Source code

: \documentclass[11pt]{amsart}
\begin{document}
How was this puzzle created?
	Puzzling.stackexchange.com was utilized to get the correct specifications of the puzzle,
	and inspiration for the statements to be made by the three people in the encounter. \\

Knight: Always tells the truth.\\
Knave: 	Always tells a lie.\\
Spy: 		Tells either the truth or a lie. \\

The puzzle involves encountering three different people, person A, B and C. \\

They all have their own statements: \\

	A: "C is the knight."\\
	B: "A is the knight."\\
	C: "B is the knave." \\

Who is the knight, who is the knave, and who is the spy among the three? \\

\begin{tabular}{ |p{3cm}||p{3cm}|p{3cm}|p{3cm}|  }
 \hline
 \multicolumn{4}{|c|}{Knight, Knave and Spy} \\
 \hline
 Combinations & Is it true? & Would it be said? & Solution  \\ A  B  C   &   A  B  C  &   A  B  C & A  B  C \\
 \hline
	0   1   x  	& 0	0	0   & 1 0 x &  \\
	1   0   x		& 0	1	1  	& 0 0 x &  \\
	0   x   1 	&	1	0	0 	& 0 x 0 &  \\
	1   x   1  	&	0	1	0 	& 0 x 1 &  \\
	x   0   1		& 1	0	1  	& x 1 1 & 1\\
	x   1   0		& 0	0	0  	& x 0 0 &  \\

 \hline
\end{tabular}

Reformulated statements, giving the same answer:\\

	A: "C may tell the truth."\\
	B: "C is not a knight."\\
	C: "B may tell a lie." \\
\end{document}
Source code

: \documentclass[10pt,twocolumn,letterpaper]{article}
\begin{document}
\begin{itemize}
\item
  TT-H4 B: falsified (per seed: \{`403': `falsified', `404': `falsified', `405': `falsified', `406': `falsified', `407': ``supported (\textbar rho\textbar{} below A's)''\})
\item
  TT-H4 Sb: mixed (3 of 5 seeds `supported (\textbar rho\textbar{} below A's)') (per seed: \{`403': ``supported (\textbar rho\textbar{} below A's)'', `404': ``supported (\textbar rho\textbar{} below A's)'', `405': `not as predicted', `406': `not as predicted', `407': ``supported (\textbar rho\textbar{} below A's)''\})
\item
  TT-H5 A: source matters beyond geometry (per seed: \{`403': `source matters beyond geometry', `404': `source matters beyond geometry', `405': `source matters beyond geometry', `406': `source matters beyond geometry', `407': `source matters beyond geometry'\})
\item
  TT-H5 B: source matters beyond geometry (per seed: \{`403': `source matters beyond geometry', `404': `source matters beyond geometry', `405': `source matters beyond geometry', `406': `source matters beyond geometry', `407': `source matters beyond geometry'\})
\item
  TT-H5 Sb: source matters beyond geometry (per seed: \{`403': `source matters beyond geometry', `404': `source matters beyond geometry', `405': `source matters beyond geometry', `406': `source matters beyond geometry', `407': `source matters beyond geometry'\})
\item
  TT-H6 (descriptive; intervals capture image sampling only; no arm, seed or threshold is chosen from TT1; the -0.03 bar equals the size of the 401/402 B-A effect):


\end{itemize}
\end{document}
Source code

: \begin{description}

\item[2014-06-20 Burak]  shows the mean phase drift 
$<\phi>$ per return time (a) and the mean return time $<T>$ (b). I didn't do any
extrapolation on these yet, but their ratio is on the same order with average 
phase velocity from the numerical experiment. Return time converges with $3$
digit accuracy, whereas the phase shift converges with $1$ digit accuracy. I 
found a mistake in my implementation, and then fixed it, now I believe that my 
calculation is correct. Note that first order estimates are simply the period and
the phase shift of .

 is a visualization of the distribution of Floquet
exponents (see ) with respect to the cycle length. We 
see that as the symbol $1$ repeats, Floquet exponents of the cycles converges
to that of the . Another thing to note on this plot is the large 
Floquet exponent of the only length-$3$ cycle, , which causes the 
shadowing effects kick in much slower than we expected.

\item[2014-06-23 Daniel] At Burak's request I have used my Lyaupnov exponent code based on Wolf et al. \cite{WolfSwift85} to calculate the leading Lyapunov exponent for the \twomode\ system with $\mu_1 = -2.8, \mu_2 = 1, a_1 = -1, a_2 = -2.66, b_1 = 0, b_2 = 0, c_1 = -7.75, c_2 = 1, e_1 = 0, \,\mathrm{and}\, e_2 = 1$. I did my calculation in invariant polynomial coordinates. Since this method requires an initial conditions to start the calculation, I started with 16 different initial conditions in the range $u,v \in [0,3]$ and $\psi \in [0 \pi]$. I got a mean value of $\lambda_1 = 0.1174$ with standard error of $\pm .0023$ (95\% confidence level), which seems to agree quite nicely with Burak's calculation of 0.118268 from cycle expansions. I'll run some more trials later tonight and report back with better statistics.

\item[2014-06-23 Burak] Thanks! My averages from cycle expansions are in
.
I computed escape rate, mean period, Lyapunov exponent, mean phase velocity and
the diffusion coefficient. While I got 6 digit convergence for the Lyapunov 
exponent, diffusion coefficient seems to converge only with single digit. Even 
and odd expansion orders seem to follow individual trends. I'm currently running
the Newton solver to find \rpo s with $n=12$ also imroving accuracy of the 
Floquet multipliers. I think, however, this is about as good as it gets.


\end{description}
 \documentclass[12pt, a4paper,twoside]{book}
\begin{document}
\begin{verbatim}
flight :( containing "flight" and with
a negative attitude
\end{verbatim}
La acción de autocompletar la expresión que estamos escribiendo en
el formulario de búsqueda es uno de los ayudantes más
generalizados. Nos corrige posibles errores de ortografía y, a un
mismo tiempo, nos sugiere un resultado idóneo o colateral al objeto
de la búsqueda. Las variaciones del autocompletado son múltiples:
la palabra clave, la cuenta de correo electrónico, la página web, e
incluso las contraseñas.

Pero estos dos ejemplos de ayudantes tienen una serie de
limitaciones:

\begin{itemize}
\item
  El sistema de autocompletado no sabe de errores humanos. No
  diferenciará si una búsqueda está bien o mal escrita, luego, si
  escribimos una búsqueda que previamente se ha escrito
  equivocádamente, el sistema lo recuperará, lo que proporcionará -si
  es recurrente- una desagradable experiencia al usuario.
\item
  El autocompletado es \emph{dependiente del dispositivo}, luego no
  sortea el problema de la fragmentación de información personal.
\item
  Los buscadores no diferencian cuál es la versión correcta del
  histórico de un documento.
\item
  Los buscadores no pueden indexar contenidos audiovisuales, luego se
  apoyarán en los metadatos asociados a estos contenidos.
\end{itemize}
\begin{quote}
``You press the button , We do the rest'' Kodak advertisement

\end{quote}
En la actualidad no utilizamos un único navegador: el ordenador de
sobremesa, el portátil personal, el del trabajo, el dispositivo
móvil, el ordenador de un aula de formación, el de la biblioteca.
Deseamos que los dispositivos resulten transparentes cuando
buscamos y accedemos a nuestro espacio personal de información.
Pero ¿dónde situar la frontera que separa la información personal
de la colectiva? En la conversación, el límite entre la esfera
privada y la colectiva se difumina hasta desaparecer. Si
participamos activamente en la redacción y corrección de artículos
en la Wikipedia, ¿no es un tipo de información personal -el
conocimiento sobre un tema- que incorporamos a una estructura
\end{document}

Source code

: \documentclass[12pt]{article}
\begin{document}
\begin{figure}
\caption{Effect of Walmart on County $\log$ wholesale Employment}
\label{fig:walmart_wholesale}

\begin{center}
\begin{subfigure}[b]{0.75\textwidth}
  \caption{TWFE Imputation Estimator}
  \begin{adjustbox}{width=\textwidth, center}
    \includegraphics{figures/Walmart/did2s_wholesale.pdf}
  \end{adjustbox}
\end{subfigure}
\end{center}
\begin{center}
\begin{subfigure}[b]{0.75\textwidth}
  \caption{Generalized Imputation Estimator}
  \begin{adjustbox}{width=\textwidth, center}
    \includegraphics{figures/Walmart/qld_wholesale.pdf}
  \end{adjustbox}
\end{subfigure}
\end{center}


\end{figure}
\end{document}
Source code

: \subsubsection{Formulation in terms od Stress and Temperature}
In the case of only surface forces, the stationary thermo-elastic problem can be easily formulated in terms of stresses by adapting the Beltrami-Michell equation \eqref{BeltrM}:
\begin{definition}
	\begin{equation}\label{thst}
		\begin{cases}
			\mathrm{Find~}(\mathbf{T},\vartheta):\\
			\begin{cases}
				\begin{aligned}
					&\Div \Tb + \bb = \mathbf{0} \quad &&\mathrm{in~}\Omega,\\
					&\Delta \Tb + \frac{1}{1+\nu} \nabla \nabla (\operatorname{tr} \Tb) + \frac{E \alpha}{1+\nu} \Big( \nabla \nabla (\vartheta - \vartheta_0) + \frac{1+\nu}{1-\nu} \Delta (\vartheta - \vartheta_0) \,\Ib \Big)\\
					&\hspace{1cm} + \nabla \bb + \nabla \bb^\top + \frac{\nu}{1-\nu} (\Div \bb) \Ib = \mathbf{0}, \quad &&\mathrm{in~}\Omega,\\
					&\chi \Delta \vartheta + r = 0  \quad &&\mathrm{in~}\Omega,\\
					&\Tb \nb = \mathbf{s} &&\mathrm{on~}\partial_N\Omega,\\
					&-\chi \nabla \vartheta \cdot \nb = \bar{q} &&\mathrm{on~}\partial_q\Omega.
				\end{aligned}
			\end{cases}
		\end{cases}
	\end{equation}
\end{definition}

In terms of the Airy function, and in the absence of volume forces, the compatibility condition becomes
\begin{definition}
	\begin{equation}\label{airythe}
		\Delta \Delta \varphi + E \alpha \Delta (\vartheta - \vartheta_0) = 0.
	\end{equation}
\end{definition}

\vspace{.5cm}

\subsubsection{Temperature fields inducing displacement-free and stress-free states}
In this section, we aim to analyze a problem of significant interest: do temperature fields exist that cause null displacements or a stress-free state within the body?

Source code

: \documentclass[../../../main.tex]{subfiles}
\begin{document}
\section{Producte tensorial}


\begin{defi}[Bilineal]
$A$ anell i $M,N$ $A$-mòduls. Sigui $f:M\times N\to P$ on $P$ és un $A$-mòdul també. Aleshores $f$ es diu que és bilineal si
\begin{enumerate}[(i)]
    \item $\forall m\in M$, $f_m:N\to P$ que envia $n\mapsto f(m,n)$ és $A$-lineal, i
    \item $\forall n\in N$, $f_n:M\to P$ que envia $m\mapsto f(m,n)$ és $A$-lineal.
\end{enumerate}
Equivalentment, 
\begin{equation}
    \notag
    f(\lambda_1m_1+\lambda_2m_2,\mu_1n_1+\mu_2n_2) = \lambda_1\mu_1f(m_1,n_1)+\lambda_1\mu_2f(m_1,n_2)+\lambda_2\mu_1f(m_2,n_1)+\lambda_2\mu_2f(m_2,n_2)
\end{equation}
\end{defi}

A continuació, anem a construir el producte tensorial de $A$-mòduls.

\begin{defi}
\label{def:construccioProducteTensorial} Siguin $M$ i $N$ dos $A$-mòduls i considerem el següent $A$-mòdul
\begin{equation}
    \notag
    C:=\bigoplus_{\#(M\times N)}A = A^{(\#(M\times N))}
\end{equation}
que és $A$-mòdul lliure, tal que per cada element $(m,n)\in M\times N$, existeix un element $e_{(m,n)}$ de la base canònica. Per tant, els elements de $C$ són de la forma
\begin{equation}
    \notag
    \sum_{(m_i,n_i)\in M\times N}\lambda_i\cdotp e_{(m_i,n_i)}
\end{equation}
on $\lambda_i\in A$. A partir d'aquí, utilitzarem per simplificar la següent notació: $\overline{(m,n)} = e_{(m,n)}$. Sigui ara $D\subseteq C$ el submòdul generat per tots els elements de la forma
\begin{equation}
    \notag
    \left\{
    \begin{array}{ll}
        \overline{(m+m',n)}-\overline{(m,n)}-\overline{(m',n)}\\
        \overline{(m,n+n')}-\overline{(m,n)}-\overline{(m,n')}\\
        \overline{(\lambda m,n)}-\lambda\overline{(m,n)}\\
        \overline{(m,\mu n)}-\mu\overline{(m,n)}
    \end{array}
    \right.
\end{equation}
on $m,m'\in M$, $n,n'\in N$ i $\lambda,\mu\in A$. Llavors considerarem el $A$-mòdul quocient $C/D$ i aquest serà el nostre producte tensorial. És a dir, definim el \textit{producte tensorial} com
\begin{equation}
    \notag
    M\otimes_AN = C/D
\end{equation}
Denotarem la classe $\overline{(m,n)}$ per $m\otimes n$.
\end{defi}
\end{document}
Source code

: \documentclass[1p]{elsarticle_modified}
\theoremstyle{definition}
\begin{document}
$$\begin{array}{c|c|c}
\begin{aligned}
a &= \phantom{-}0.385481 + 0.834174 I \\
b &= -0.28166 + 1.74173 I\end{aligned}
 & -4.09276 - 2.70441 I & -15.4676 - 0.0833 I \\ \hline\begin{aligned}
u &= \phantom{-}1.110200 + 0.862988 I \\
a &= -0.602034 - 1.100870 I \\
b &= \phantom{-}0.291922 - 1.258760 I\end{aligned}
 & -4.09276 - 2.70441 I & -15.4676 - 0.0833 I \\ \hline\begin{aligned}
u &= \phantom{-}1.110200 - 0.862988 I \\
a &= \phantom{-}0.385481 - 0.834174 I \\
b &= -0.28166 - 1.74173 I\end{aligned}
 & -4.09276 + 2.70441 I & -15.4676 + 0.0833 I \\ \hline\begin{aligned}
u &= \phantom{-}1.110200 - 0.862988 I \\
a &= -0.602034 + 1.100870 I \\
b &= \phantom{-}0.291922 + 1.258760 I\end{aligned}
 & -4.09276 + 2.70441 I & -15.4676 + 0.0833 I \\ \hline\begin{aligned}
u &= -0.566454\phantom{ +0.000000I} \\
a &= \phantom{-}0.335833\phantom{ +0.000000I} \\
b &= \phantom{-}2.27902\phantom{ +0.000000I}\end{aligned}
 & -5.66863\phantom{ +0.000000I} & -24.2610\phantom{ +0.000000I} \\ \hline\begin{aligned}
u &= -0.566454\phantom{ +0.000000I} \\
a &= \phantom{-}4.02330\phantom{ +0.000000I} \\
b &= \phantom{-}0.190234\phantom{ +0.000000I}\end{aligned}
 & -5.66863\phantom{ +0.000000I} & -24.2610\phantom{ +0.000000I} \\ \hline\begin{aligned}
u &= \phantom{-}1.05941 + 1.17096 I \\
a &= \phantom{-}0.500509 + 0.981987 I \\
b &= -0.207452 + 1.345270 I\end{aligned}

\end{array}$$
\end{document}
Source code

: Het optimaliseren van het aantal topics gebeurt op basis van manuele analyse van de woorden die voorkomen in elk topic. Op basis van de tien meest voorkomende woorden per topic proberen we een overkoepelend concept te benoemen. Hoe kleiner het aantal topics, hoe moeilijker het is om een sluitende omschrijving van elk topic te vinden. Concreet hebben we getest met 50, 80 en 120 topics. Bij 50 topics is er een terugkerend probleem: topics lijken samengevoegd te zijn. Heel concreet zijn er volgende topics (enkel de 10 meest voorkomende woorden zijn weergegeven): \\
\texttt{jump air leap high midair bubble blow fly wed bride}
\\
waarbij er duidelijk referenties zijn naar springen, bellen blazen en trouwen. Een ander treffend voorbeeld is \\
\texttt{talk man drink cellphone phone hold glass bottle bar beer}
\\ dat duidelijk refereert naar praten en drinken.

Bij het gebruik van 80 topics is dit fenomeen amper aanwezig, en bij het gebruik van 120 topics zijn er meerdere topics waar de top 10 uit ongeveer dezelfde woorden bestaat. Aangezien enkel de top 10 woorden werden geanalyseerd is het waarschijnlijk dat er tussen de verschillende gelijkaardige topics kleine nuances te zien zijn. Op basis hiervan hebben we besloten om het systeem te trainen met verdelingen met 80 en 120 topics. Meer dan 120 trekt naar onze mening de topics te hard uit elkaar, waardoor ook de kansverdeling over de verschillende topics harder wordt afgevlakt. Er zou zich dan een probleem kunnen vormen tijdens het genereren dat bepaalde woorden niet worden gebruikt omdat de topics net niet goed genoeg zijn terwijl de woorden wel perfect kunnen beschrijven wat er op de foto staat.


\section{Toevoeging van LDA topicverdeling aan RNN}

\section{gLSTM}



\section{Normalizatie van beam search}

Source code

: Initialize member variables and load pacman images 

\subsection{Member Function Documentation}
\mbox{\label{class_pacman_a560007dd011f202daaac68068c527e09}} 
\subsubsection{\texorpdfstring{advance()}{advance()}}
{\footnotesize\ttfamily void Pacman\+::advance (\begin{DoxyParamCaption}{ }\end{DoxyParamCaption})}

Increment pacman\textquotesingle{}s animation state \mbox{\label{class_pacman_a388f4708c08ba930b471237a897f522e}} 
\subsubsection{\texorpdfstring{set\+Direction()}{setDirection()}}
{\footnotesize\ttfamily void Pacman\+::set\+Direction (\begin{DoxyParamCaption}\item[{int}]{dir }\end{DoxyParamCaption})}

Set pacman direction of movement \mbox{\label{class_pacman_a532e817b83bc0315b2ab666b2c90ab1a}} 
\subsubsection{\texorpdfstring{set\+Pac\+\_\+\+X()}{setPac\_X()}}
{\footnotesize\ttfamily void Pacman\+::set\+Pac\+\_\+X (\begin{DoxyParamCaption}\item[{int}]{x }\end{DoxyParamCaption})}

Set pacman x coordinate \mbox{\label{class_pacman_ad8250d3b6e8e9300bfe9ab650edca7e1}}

-- -- --

• _TRY IT_:
Return only the lines between the one holding "El autocompletado es" and the one holding "sobremesa, el portátil", inclusive, exactly as they appear above.

• _SOLVED PROBLEM_:
  El autocompletado es \emph{dependiente del dispositivo}, luego no
  sortea el problema de la fragmentación de información personal.
\item
  Los buscadores no diferencian cuál es la versión correcta del
  histórico de un documento.
\item
  Los buscadores no pueden indexar contenidos audiovisuales, luego se
  apoyarán en los metadatos asociados a estos contenidos.
\end{itemize}
\begin{quote}
``You press the button , We do the rest'' Kodak advertisement

\end{quote}
En la actualidad no utilizamos un único navegador: el ordenador de
sobremesa, el portátil personal, el del trabajo, el dispositivo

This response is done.